> Exercise brief:
Here is the listing. Report each line in it that contains the string "search".
══════
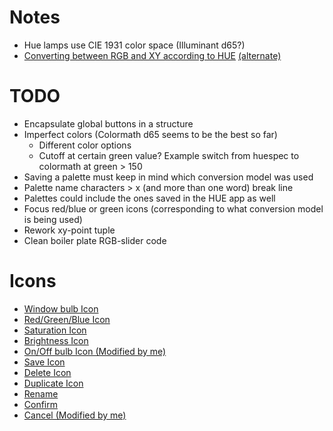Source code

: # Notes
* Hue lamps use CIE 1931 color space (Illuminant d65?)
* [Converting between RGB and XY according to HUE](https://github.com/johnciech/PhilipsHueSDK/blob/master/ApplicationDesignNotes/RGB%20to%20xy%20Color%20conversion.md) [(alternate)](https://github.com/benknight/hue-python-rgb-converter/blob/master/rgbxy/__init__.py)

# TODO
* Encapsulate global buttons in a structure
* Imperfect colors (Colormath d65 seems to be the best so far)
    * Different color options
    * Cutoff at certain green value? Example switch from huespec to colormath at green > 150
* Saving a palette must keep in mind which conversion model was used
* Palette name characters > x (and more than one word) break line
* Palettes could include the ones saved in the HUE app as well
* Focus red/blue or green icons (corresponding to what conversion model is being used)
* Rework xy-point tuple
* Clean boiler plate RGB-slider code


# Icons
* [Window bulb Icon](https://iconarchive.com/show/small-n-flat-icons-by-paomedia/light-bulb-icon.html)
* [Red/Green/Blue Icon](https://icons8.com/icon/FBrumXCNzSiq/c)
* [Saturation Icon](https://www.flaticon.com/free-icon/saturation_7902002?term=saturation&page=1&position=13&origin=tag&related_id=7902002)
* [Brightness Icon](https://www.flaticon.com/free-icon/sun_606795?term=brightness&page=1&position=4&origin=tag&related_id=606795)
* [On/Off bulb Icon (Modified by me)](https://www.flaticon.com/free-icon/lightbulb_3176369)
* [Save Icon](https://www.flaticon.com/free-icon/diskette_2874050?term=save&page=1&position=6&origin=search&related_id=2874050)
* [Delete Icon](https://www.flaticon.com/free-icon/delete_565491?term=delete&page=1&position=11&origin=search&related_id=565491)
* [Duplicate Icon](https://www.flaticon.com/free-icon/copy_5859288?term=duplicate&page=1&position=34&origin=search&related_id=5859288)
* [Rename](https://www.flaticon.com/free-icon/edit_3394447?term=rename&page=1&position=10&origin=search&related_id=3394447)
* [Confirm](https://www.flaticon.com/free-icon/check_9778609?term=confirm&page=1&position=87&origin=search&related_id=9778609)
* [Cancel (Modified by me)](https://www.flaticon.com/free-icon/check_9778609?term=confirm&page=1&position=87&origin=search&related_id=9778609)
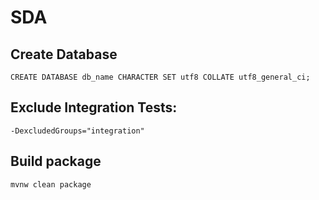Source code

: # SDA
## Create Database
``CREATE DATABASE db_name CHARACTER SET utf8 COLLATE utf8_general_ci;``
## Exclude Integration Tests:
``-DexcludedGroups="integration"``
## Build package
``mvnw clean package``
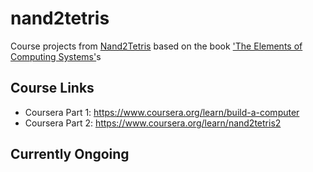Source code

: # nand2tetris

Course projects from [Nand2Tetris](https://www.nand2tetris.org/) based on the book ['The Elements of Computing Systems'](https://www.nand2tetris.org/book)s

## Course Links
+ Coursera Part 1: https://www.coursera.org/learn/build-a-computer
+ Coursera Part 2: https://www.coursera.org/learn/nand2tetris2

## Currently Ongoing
══════
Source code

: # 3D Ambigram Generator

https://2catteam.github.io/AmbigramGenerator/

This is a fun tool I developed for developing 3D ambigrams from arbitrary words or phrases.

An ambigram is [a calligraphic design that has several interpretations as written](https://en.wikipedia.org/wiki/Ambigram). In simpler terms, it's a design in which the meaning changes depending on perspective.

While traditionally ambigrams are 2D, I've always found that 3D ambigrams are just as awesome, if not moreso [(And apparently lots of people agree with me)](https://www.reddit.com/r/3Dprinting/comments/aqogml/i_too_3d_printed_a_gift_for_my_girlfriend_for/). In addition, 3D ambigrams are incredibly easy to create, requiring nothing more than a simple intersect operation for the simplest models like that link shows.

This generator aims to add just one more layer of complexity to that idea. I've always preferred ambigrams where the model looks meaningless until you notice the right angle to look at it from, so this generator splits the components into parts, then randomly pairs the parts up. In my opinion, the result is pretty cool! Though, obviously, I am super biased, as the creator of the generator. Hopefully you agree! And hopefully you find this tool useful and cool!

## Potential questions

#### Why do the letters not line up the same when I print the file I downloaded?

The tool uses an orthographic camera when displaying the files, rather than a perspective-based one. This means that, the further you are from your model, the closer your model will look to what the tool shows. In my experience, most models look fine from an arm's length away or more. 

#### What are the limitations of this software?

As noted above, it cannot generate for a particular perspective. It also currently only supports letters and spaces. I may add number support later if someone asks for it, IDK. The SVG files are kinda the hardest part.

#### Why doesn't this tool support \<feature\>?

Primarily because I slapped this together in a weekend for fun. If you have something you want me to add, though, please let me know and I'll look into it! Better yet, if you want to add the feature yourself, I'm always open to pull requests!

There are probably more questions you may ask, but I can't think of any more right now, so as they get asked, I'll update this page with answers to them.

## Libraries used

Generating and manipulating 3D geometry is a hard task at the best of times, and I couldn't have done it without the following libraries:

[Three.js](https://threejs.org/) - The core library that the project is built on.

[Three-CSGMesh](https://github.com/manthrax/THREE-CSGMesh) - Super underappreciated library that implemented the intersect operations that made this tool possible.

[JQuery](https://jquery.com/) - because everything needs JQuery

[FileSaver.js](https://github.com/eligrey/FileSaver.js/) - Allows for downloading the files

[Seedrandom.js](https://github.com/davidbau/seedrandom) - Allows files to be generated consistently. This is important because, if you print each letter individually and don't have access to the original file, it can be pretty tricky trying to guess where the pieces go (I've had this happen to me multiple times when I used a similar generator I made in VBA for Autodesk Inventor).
══════
> Task output:
* [Save Icon](https://www.flaticon.com/free-icon/diskette_2874050?term=save&page=1&position=6&origin=search&related_id=2874050)
* [Delete Icon](https://www.flaticon.com/free-icon/delete_565491?term=delete&page=1&position=11&origin=search&related_id=565491)
* [Duplicate Icon](https://www.flaticon.com/free-icon/copy_5859288?term=duplicate&page=1&position=34&origin=search&related_id=5859288)
* [Rename](https://www.flaticon.com/free-icon/edit_3394447?term=rename&page=1&position=10&origin=search&related_id=3394447)
* [Confirm](https://www.flaticon.com/free-icon/check_9778609?term=confirm&page=1&position=87&origin=search&related_id=9778609)
* [Cancel (Modified by me)](https://www.flaticon.com/free-icon/check_9778609?term=confirm&page=1&position=87&origin=search&related_id=9778609)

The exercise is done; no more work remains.